- _EXERCISE PROMPT_
The expected output is exactly the lines below, starting at the line with "of signal-to-noise ratio" and ending at the line with "silico generated traces)", both included; no other line belongs in it.

(Records drawn from a dataset)
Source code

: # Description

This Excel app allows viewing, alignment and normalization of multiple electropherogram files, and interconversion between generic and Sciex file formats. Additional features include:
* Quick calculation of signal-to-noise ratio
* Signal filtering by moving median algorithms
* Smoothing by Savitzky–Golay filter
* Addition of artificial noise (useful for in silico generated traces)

---

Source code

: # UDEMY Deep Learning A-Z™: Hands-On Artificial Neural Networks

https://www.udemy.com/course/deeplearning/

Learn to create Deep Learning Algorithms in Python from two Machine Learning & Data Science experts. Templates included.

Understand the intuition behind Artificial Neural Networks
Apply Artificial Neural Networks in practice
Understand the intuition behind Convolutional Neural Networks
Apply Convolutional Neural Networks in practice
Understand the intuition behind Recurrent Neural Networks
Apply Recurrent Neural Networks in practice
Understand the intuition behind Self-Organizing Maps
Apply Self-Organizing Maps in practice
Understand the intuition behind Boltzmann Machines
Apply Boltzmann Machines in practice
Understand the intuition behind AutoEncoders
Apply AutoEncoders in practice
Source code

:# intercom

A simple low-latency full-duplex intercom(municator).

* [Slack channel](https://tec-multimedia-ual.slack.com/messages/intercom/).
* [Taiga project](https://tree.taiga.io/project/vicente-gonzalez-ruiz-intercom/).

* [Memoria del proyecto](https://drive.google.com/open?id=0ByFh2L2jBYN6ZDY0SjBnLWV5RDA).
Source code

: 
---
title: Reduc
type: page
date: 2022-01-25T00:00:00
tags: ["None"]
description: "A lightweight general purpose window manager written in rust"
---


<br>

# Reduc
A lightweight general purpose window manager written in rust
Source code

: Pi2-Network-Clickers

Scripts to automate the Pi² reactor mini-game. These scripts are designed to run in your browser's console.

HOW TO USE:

- _REPLY TO THE EXERCISE_
* Quick calculation of signal-to-noise ratio
* Signal filtering by moving median algorithms
* Smoothing by Savitzky–Golay filter
* Addition of artificial noise (useful for in silico generated traces)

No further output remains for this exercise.